Travel to the Sierra mountains, climb a granite cliff in Yosemite, and stand beside the oldest trees in the world . . . the Bristlecone pine. These amazing trees can live up to 5,000 years! When they die and we cut them open, their rings reveal more than years. They also tell the story of earth’s climate in their lifetime, when there was abundant rain, and when they experienced drought, how high or low carbon dioxide levels were.
During the lifespans of trees, they grace us with their beauty, they shade us on hot days, and they provide us with necessary oxygen, they consume carbon dioxide, and they throw much needed water into our atmosphere. As we walk among these towering giants, they stand sentinel as we unwind and let go of city stress and daily angst.
If you don’t spend a lot of time among the kings of the forest, you are missing out on a wonderful opportunity to de-stress.
But trees don’t just give while they are alive, they continue even through death. As I type this I enjoy a crackling fire, and the cabin I sit in is made of wood. Wood goes into fences and decks, paper products, and more.
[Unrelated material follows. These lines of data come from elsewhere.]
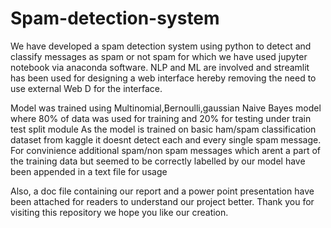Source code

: # Spam-detection-system
We have developed a spam detection system using python to detect and classify messages as spam or not spam for which we have used jupyter notebook via anaconda software. NLP and ML are involved and streamlit has been used for designing a web interface hereby removing the need to use external Web D for the interface.

Model was trained using Multinomial,Bernoulli,gaussian Naive Bayes model where 80% of data was used for training and 20% for testing under train test split module 
As the model is trained on basic ham/spam classification dataset from kaggle it doesnt detect each and every single spam message. For convinience additional spam/non spam messages which arent a part of the training data but seemed to be correctly labelled by our model have been appended in a text file for usage

Also, a doc file containing our report and a power point presentation have been attached for readers to understand our project better.
Thank you for visiting this repository we hope you like our creation.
In the forest when a tree falls, it may die, but life takes hold in it’s rotting trunk. Insects burrow in, seedlings sprout, and mosses, lichens, and fungi continue to grow on it. There seems to be nothing in the forest that is truly dead. Recycling can be witnessed firsthand.
While people pour energy into various belief systems and imaginary gods, I wonder at how the tree goes unrevered. Trees provide so much to the environment, to our daily living, to our very survival and sanity.
There is nothing more noble, more sacred, than trees.
Tags: forests, relaxation, sacred, trees




May 18th, 2010 at 12:19 am
Could there be more to trees than what we see with our eyes?
July 25th, 2010 at 7:28 pm
[...] During the lifespans of trees, they grace us with their beauty, they shade us on hot days, and they provide us with necessary oxygen, they consume carbon dioxide, and they throw much needed water into our atmosphere. As we walk among these towering giants, they stand sentinel as we unwind and let go of city stress and daily angst. ~Nothing More Noble Than Trees [...]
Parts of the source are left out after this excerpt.